During the showcase of this installation, I had a chance to observe how people react to my artworks. I was surprised to see that they were so involved into the process that some of them were spending hours watching their rabbit- avatars. I especially memorized one man. He was so anxious about his rabbit avatar actions that the morning after the event he showed up in the gallery and asked to delete his avatar. He said that he couldn't sleep or be calm when he knows that somewhere in the world there is an unsupervised part of him.

It all goes back to the popular idea of digital immortality – an individual's digital copy is able to live independently without it's prototype. Imagine every person has such a copy and it lives and builds relationships in the virtual world in parallel with us. If in the past, in order to avoid routine job, we've been inventing machines which could hummer nails, then nowadays it's the best time to charge them with endless correspondence and keeping relationships in social networks. For instance, for me all this is really necessary routine. And what is interesting here: if we robotize relationships via simulation, will we be glad to entrust the choice of person to love to the machine?
— Natalia Alfutova
"RABBIT HEART" is an interactive platform inhabited by "living" avatars. Avatars are based on the information from social networks. Its members are users who have agreed to give their personal data to the project.
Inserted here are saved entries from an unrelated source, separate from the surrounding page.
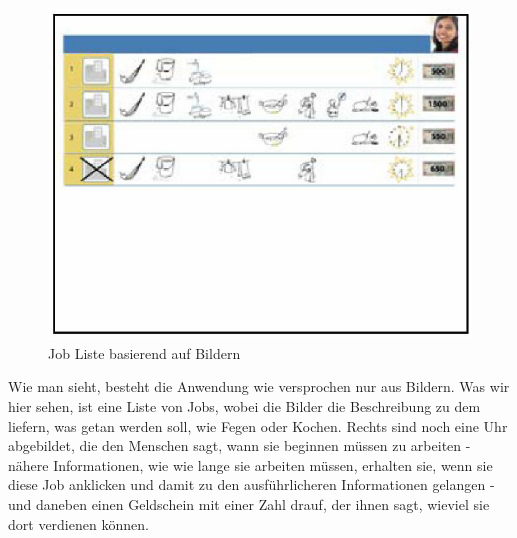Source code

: \begin{figure}[h]
	\centering
		\includegraphics{Daten/job_list.PNG}
	\caption{Job Liste basierend auf Bildern}
	\label{fig:joblist}
\end{figure}

Wie man sieht, besteht die Anwendung wie versprochen nur aus Bildern. Was wir hier sehen, ist eine Liste von Jobs, wobei die Bilder die Beschreibung zu dem liefern, was getan werden soll, wie Fegen oder Kochen. Rechts sind noch eine Uhr abgebildet, die den Menschen sagt, wann sie beginnen müssen zu arbeiten - nähere Informationen, wie wie lange sie arbeiten müssen, erhalten sie, wenn sie diese Job anklicken und damit zu den ausführlicheren Informationen gelangen - und daneben einen Geldschein mit einer Zahl drauf, der ihnen sagt, wieviel sie dort verdienen können.
 
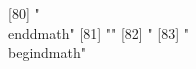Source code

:  [80] "\\end{dmath}"                                                                                                                                                                                                                                                                                                                                                                                                                                                                                                                                                                                                                                 
 [81] ""                                                                                                                                                                                                                                                                                                                                                                                                                                                                                                                                                                                                                                             
 [82] "%
 [83] "\\begin{dmath}"                                                                                                                                                                                                                                                                                                                                                                                                                                                                                                                                                                                                                               
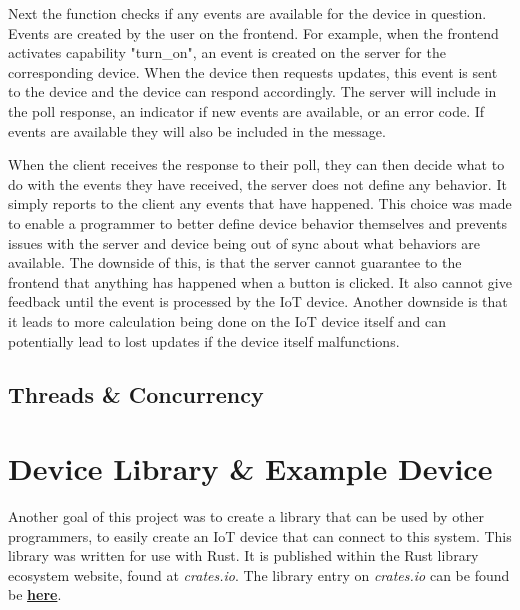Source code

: Next the function checks if any events are available for the device in question. Events are created by the user on the frontend. For example, when the frontend activates capability "turn\_on", an event is created on the server for the corresponding device. When the device then requests updates, this event is sent to the device and the device can respond accordingly. The server will include in the poll response, an indicator if new events are available, or an error code. If events are available they will also be included in the message.

When the client receives the response to their poll, they can then decide what to do with the events they have received, the server does not define any behavior. It simply reports to the client any events that have happened. This choice was made to enable a programmer to better define device behavior themselves and prevents issues with the server and device being out of sync about what behaviors are available. The downside of this, is that the server cannot guarantee to the frontend that anything has happened when a button is clicked. It also cannot give feedback until the event is processed by the IoT device. Another downside is that it leads to more calculation being done on the IoT device itself and can potentially lead to lost updates if the device itself malfunctions.


\subsection{Threads \& Concurrency} \label{sec:chapimpl:server:threads}

\section{Device Library \& Example Device} \label{sec:chapimpl:devicelib}
Another goal of this project was to create a library that can be used by other programmers, to easily create an IoT device that can connect to this system. This library was written for use with Rust. It is published within the Rust library ecosystem website, found at \textit{crates.io}. The library entry on \textit{crates.io} can be found be \textbf{\href{https://crates.io/crates/NOSHP-Client}{here}}.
The algorithm analyzes the profile information of the user (most commonly used words, phrases, geotags, and photos), as well as neural networks of different orders. As a result, it constructs an animated avatar in the form of an anthropomorphic rabbit. On the one hand, it resembles a popular social networks photo filter, on the other hand it refers to the famous character of the "looking-glass" by L. Carroll.

— Why is art necessary for modern society?
— After the invention of photography an important shift from simple visual art towards conceptual art happened. The art became a form of self-reflection for the society. Considering everything that happens nowadays around us, I think, unfortunately, the need for self-reflection is higher than ever.
Natalia's works were presented at the 6th Moscow Biennale of Contemporary Art, in several spaces at the 58th Venice Biennale of Contemporary Art, at 8th Cairo Video Festival, at Garage Museum of Contemporary Art (Moscow), at Magasins généraux de Pantin (Paris), at KRINZINGER PROJEKTE (Vienna), in at SDV Arts&Science foundation, New York; at The Multimedia Art Museum, at The National Center for Contemporary Art (NCCA), and in numerous museums and art galleries.